The casks weigh 97 740 kgs and are made of Ductile Cast Iron. The cast iron walls are 358mm thick. This thickness is optimal for three safety requirements
Providing strength needed for the cask wall
Providing shielding from the radiation emitted by the spent fuel and
Being manageable for transportation.
A layer of polyethylene rods has been built into the inside wall of the cask to provide a shield against the neutrons emitted by the fuel.

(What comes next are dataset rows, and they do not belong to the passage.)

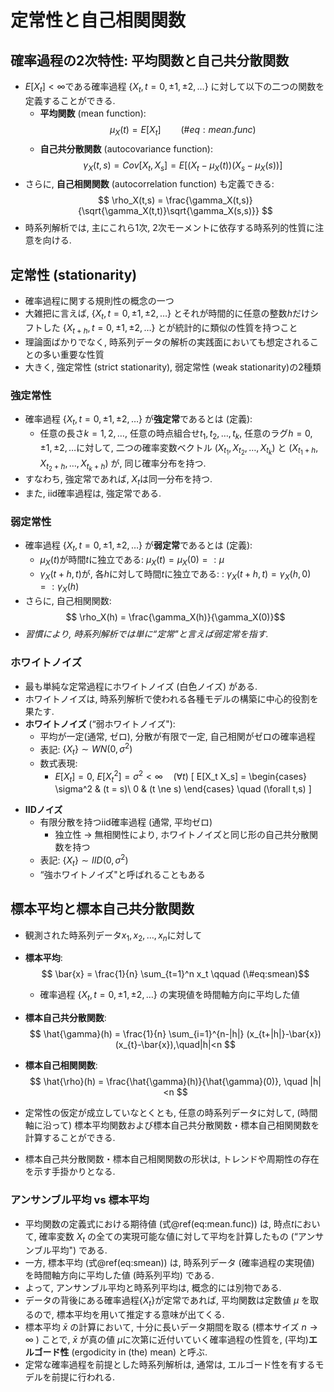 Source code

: # 定常性と自己相関関数

<!---
   df_print: kable
   highlight: tango

documentclass: bxjsarticle
classoption: xelatex,ja=standard

site: "bookdown::bookdown_site"

date: "2023-11-11"

output:
 powerpoint_presentation:
 bookdown::pdf_document2:

output: html_document
bookdown::html_document2
# バグ(101123時点未解決)
# \end:labelが使えるようにするためには
# https://bookdown.org/yihui/bookdown/markdown-extensions-by-bookdown.html
# → うまくいかない...

# https://bookdown.org/yihui/bookdown/a-single-document.html
# BookdownをA single documentに使うケース
--->





<!--
# 標本自己相関関数
-->
<!--
参考: Shumway and Stoffer, p.20, BD, CM
-->
<!-- 
10/21/22現在, cross-referenceうまくいかない.
-->

## 確率過程の2次特性: 平均関数と自己共分散関数
- $E[X_t]<\infty$である確率過程 $\{X_t,t=0,\pm1,\pm2,\ldots\}$ に対して以下の二つの関数を定義することができる.
  - **平均関数** (mean function):
  $$ \mu_X(t) = E[X_t] \qquad (\#eq:mean.func)$$
  - **自己共分散関数** (autocovariance function):
  $$ \gamma_X(t,s) = Cov[X_t,X_s] = E[(X_t - \mu_X(t))(X_s - \mu_X(s))] $$
- さらに, **自己相関関数** (autocorrelation function) も定義できる:
$$ \rho_X(t,s) = \frac{\gamma_X(t,s)}{\sqrt{\gamma_X(t,t)}\sqrt{\gamma_X(s,s)}} $$
- 時系列解析では, 主にこれら1次, 2次モーメントに依存する時系列的性質に注意を向ける.

<!--
- _以下の定常性の仮定の有無に拘りなく, 任意の時系列データに対して, (時間軸に沿って) 標本平均関数および標本自己共分散関数を計算することができる._
-->

## 定常性 (stationarity)

- 確率過程に関する規則性の概念の一つ
- 大雑把に言えば, $\{X_t,t=0,\pm1,\pm2,\ldots\}$ とそれが時間的に任意の整数$h$だけシフトした $\{X_{t+h},t=0,\pm1,\pm2,\ldots\}$ とが統計的に類似の性質を持つこと
- 理論面ばかりでなく, 時系列データの解析の実践面においても想定されることの多い重要な性質
- 大きく, 強定常性 (strict stationarity), 弱定常性 (weak stationarity)の2種類

### 強定常性
- 確率過程 $\{X_t,t=0,\pm1,\pm2,\ldots\}$ が**強定常**であるとは (定義):
  - 任意の長さ$k=1,2,\ldots$, 任意の時点組合せ$t_1,t_2,\ldots,t_k$, 任意のラグ$h=0,\pm1,\pm2,\ldots$に対して, 二つの確率変数ベクトル $(X_{t_1},X_{t_2},\ldots,X_{t_k})$ と $(X_{t_1+h},X_{t_2+h},\ldots,X_{t_k+h})$ が, 同じ確率分布を持つ.
- すなわち, 強定常であれば, $X_t$は同一分布を持つ.
- また, iid確率過程は, 強定常である.

### 弱定常性
- 確率過程 $\{X_t,t=0,\pm1,\pm2,\ldots\}$ が**弱定常**であるとは (定義):
  - $\mu_X(t)$が時間$t$に独立である:  $\mu_X(t) =\mu_X(0) =: \mu$
  - $\gamma_X(t+h,t)$が, 各$h$に対して時間$t$に独立である: :  $\gamma_X(t+h,t) = \gamma_X(h,0) =: \gamma_X(h)$
- さらに, 自己相関関数: $$ \rho_X(h) = \frac{\gamma_X(h)}{\gamma_X(0)}$$
- _習慣により, 時系列解析では単に“定常"と言えば弱定常を指す._

### ホワイトノイズ
- 最も単純な定常過程にホワイトノイズ (白色ノイズ) がある.
- ホワイトノイズは, 時系列解析で使われる各種モデルの構築に中心的役割を果たす.
- **ホワイトノイズ** (“弱ホワイトノイズ"):
  - 平均が一定(通常, ゼロ), 分散が有限で一定, 自己相関がゼロの確率過程
  - 表記: $\{X_t\} \sim WN(0,\sigma^2)$ 
  - 数式表現: 
    - $E[X_t]=0$, $E[X_t^2]=\sigma^2 < \infty \quad (\forall t)$
      \[ 
  E[X_t X_s] = 
    \begin{cases}
    \sigma^2 & (t = s)\\
    0 & (t \ne s)
  \end{cases}
  \quad (\forall t,s)
  \]

<!--    
  \[ 
  \gamma_X(h) = 
    \begin{cases}
    \sigma^2 & (h = 0)\\
    0 & (h \ne 0)
  \end{cases}
  \]

cf. 強ホワイトノイズの定義: 西山氏
https://www.nishiyama.kier.kyoto-u.ac.jp/Advanced_Econometrics2010.pdf
- 強ホワイトノイズ:
  - 弱ホワイトノイズにおいて, 無相関性を独立性に置き換えた確率過程
-->

- **IIDノイズ**
  - 有限分散を持つiid確率過程 (通常, 平均ゼロ)
    - 独立性 → 無相関性により, ホワイトノイズと同じ形の自己共分散関数を持つ
  - 表記: $\{X_t\} \sim IID(0,\sigma^2)$
  - “強ホワイトノイズ"と呼ばれることもある

<!-- 
  - $E[X_t]=0$, $E[X_t^2]=\sigma^2 < \infty \quad (\forall t)$, $\{X_t\}$が互いに独立
-->

## 標本平均と標本自己共分散関数
- 観測された時系列データ$x_1,x_2,\ldots,x_n$に対して
- **標本平均**: $$ \bar{x} = \frac{1}{n} \sum_{t=1}^n x_t \qquad (\#eq:smean)$$
  - 確率過程 $\{X_t,t=0,\pm1,\pm2,\ldots\}$ の実現値を時間軸方向に平均した値
- **標本自己共分散関数**: $$ \hat{\gamma}(h) = \frac{1}{n} \sum_{i=1}^{n-|h|} (x_{t+|h|}-\bar{x})(x_{t}-\bar{x}),\quad|h|<n $$
- **標本自己相関関数**: $$ \hat{\rho}(h) = \frac{\hat{\gamma}(h)}{\hat{\gamma}(0)}, \quad |h|<n $$

- 定常性の仮定が成立していなとくとも, 任意の時系列データに対して, (時間軸に沿って) 標本平均関数および標本自己共分散関数・標本自己相関関数を計算することができる.
- 標本自己共分散関数・標本自己相関関数の形状は, トレンドや周期性の存在を示す手掛かりとなる.



### アンサンブル平均 vs 標本平均
- 平均関数の定義式における期待値 (式\@ref(eq:mean.func)) は, 時点$t$において, 確率変数 $X_t$ の全ての実現可能な値に対して平均を計算したもの (“アンサンブル平均") である.
- 一方, 標本平均 (式\@ref(eq:smean)) は, 時系列データ (確率過程の実現値) を時間軸方向に平均した値 (時系列平均) である.
- よって, アンサンブル平均と時系列平均は, 概念的には別物である.
- データの背後にある確率過程$\{X_t\}$が定常であれば, 平均関数は定数値 $\mu$ を取るので, 標本平均を用いて推定する意味が出てくる.
- 標本平均 $\bar{x}$ の計算において, 十分に長いデータ期間を取る (標本サイズ $n \rightarrow \infty$ ) ことで,  $\bar{x}$ が真の値 $\mu$に次第に近付いていく確率過程の性質を, (平均)**エルゴード性** (ergodicity in (the) mean) と呼ぶ.
- 定常な確率過程を前提とした時系列解析は, 通常は, エルゴード性を有するモデルを前提に行われる.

The cask is also designed so that the remaining thermal heat in the fuel assemblies is dissipated naturally. The advantage of this is that no heat removal systems which will require monitoring or maintenance are necessary. The heat losses occurs in the same way as it does when a cup of tea is allowed to cool down.
The casks are tested to cover three areas:
The structural ability of the cask to withstand strains caised by the use for which it is intended
The durability of the materials
The performance of the cask under unexpected or accident conditions
Prototypes of the Eskom casks have been dropped at various angles from a height of nine metres to see whether they broke or developed cracks through which fuel or radioactivity could escape. They remained sound.
They have been smashed into by a train locomotive traveling at a speed of 100kms/hr.
The re-racking project will continue and once all the racks have being installed the spent fuel in the casks will be moved back into the fuel pools and will remain there for the lifetime of the station.